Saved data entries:
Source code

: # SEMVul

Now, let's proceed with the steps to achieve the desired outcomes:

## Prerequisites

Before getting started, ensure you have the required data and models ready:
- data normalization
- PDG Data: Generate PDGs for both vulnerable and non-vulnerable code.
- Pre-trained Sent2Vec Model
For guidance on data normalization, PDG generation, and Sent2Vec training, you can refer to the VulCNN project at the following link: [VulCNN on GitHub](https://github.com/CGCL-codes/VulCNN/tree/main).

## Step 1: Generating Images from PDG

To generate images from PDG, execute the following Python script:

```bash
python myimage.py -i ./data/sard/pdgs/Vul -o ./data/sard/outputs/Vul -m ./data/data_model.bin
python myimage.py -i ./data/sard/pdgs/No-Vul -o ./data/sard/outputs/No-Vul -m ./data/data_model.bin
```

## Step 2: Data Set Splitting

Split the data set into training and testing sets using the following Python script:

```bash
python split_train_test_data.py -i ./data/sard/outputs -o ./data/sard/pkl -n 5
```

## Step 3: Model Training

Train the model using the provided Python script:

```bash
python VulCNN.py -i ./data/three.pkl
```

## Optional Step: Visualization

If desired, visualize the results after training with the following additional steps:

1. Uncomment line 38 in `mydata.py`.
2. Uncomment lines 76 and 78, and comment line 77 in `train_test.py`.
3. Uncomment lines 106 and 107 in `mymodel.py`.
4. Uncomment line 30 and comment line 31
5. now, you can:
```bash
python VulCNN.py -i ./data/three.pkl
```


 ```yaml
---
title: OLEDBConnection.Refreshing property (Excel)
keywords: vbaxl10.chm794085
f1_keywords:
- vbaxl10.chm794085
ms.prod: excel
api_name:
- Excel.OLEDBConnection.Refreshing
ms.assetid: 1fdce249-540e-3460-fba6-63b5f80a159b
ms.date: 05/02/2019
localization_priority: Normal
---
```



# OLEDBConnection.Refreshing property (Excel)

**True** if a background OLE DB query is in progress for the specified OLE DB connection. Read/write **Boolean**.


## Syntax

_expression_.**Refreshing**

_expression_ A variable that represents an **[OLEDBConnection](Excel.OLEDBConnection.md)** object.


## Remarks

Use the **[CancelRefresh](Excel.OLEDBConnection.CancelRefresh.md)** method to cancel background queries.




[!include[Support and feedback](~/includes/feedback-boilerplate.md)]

Task goal:
Could you output, exactly and with nothing else, the lines from the start of the records through the line containing "- PDG Data: Generate"?

Response box:
Source code

: # SEMVul

Now, let's proceed with the steps to achieve the desired outcomes:

## Prerequisites

Before getting started, ensure you have the required data and models ready:
- data normalization
- PDG Data: Generate PDGs for both vulnerable and non-vulnerable code.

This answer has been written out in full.